What is an alcohol use disorder?
Alcohol use disorder used to be known as “alcohol dependence,” “alcoholism,” and “alcohol abuse.” In 2013, the DSM-5 joined these terms to form a diagnosable condition known as alcohol use disorder. This made it easy to identify the disorder and eradicate the stigma around the condition.
An alcohol use disorder (AUD) is a drinking disorder that can result in harm and distress. It is a diagnosable condition characterized by:
- Feeling irritable, anxious, or stressed when you are not drinking
- Drink alcohol compulsively
- Inability to control how much you drink
An alcohol use disorder can be either mild or severe, depending on the symptoms. Severe AUD is also known as alcohol dependence or alcoholism. If you consume a lot of alcohol or you find it difficult to control how much you drink, it may mean you have alcohol misuse, and in some cases alcohol use disorder (AUD).

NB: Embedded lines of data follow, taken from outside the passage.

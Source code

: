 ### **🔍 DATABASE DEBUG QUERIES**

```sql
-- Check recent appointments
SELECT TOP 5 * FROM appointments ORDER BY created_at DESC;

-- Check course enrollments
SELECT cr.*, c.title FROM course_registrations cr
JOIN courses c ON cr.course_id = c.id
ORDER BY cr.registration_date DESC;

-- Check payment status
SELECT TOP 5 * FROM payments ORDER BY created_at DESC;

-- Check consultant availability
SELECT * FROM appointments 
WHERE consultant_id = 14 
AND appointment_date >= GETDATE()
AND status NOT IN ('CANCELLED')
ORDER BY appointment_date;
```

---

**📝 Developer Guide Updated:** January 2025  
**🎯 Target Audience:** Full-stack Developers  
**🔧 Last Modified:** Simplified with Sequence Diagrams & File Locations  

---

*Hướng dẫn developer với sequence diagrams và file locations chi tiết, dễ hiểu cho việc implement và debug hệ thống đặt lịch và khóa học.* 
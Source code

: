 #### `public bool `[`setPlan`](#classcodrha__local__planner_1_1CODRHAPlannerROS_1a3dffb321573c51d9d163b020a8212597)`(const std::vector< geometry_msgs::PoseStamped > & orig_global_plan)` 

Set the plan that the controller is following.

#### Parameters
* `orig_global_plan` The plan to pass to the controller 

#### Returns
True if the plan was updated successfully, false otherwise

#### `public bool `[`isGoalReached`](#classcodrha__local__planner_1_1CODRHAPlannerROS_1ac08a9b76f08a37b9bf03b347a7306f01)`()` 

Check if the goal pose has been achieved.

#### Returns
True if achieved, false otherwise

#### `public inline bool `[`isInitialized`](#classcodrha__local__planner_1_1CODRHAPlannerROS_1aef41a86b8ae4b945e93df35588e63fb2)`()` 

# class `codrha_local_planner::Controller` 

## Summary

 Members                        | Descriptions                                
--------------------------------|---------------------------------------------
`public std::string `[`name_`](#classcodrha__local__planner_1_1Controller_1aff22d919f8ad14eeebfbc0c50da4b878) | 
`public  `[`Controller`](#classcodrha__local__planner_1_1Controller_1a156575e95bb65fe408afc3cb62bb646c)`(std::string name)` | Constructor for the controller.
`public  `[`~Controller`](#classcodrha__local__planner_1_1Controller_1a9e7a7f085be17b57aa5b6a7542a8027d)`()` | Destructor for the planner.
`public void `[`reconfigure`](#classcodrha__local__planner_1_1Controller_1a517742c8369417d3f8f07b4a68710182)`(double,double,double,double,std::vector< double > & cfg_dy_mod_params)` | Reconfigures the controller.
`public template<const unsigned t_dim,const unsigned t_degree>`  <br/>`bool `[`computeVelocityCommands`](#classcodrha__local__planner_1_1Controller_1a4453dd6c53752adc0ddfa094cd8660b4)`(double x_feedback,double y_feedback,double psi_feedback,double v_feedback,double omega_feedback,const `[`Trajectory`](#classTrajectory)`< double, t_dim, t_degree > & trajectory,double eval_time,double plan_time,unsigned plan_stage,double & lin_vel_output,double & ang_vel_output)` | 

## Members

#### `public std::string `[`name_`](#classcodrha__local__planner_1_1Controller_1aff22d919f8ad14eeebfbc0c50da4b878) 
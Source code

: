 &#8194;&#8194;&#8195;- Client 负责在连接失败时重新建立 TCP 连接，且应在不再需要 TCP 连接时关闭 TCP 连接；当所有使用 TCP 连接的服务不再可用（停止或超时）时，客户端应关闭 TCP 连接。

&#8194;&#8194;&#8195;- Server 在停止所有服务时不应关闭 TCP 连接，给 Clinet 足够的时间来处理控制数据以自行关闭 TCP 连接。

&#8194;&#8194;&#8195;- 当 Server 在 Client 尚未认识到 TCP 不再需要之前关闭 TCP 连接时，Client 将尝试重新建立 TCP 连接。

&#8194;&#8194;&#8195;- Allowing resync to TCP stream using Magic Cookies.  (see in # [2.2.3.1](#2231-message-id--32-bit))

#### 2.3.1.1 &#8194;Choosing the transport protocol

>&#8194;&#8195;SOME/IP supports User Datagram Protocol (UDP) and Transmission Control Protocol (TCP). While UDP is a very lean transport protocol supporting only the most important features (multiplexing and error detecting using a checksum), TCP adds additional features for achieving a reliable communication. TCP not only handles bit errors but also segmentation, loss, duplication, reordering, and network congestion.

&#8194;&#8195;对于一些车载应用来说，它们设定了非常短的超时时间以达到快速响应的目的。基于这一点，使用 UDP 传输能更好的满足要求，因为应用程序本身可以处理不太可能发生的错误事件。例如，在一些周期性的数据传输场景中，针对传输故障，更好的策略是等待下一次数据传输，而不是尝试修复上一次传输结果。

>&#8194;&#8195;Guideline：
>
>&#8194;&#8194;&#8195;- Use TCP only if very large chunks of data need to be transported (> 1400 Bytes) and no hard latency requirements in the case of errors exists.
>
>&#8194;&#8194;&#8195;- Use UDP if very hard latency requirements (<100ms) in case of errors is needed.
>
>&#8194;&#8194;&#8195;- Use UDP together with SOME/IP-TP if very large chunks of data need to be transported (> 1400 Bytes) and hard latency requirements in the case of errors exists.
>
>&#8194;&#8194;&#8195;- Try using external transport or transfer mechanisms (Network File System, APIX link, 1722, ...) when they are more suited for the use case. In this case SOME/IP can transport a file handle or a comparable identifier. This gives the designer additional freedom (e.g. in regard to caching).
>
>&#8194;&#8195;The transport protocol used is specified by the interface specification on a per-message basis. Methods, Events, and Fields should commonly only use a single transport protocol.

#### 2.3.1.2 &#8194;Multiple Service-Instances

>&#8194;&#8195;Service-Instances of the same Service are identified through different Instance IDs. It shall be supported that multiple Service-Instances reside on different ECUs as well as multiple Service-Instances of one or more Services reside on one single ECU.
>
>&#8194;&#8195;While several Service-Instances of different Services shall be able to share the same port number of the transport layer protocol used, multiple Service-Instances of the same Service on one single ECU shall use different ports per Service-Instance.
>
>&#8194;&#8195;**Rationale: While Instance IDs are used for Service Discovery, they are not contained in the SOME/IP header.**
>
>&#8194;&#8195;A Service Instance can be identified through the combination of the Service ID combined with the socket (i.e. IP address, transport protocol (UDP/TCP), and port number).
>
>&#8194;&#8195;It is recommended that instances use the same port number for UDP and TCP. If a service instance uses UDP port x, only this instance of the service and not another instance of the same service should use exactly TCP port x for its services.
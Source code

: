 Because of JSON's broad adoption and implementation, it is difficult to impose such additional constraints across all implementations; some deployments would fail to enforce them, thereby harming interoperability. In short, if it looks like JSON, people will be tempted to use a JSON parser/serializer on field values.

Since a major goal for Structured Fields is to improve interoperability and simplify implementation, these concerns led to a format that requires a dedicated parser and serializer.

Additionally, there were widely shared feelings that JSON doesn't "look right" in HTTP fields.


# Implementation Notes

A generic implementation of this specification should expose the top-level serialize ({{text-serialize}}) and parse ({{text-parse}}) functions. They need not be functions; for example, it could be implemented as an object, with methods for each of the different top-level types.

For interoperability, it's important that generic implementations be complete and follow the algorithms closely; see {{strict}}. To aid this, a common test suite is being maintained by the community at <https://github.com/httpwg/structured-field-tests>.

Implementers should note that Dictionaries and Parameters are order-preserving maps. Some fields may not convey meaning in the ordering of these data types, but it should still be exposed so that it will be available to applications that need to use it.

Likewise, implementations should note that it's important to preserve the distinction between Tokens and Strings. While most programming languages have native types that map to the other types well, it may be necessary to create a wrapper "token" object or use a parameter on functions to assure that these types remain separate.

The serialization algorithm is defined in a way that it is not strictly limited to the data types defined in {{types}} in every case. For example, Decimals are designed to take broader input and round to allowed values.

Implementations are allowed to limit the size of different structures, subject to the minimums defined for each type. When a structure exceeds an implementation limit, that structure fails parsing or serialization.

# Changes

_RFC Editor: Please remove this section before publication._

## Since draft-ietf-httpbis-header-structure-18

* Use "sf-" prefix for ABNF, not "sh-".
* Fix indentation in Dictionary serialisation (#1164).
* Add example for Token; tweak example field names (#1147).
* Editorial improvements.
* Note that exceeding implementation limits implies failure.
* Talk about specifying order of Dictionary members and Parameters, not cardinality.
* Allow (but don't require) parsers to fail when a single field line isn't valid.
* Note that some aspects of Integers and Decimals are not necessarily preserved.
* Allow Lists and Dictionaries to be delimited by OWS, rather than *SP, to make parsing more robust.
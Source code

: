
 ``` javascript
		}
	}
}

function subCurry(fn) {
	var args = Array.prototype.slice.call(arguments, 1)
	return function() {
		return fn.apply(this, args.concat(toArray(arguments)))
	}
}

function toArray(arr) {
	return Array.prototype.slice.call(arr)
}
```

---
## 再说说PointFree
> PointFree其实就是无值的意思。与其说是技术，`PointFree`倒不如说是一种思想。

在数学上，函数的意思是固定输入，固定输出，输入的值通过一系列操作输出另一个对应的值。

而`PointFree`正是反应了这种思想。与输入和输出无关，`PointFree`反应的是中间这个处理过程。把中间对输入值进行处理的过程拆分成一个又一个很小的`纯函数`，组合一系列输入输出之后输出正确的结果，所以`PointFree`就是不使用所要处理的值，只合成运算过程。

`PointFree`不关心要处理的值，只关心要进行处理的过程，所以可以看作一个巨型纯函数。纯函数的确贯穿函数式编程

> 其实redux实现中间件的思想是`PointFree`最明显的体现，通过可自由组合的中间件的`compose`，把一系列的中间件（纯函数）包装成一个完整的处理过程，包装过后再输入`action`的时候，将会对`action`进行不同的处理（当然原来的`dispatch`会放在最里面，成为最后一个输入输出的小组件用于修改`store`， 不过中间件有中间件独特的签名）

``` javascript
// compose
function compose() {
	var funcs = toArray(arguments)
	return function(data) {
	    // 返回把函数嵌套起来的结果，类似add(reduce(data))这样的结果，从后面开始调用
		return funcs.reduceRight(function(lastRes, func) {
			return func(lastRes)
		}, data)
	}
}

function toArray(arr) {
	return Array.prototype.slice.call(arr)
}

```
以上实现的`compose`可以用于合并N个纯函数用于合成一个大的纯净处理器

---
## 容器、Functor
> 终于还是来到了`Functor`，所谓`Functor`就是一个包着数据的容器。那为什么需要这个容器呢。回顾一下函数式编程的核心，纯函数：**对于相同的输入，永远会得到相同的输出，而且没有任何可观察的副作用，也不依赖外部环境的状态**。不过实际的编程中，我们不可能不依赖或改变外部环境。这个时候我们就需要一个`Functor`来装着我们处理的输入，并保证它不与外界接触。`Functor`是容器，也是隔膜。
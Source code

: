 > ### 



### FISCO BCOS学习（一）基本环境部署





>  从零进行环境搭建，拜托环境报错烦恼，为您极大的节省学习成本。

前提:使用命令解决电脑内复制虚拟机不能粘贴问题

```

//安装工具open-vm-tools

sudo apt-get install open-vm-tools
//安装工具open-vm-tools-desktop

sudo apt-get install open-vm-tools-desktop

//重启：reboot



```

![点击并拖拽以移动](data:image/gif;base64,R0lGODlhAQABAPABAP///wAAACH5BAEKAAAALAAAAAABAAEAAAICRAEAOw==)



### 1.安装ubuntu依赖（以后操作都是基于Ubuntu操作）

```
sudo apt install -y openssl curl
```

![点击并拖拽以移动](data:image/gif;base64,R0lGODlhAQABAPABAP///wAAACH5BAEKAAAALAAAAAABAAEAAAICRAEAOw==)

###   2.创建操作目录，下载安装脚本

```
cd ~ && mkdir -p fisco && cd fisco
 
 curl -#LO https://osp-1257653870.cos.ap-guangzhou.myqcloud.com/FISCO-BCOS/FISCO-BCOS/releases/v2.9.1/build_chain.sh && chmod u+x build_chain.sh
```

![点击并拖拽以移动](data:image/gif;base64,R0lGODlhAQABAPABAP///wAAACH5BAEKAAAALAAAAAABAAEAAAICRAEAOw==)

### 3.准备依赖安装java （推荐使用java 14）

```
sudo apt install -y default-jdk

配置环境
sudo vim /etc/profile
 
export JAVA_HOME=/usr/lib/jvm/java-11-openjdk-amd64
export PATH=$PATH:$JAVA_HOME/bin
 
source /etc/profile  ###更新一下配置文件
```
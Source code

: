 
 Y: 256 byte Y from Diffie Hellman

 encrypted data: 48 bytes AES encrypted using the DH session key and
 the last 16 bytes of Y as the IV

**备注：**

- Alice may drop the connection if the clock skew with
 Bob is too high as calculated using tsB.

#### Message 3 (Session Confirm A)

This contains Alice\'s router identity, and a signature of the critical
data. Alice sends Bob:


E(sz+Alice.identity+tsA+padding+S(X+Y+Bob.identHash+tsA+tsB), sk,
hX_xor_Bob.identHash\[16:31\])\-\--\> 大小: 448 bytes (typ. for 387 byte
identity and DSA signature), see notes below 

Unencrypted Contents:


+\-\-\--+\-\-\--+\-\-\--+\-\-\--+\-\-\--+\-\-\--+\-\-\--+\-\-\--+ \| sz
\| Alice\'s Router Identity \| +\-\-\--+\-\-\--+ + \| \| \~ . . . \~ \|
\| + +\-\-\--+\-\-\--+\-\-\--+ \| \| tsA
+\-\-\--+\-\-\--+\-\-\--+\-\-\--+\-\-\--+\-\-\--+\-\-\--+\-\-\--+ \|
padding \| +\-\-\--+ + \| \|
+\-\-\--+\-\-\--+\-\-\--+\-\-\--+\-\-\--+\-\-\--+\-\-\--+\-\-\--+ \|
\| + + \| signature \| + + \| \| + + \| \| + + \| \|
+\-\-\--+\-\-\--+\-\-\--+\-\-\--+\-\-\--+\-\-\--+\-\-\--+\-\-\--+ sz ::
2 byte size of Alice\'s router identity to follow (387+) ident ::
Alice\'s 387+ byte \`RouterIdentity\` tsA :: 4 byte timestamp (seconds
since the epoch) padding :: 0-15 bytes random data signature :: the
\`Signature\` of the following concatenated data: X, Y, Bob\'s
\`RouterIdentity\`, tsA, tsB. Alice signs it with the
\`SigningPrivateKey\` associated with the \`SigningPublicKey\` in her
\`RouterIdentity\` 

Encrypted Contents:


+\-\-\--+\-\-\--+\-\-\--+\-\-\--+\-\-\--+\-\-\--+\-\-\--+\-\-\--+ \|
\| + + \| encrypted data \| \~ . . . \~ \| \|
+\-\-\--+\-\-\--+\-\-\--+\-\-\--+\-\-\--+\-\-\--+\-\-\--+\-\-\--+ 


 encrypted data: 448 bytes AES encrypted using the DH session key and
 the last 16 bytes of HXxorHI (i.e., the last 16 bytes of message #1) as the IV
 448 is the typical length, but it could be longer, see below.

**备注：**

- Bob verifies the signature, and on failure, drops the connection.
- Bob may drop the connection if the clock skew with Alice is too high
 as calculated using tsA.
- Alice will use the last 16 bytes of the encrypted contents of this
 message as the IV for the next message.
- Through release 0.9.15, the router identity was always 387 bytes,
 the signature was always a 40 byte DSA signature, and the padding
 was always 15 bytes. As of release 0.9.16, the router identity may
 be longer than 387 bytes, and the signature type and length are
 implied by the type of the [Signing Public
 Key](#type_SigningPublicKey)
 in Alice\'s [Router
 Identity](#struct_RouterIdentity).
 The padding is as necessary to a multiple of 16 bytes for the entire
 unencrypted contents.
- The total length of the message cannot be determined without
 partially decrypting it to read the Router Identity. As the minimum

Alcohol misuse describes a single period during which you drink excess alcohol. When alcohol misuse occurs multiple times and starts to affect your total health, it can become alcohol use disorder. AUD can be further divided into severe, moderate, and mild.
According to the National Institute on Alcohol Abuse, more than 14 million adults in the United States experience alcohol use disorder. In some cases, the disorder can affect your total health. It is important to note that the effects of alcohol on people are always different. For this reason, you must learn how AUD affects your health.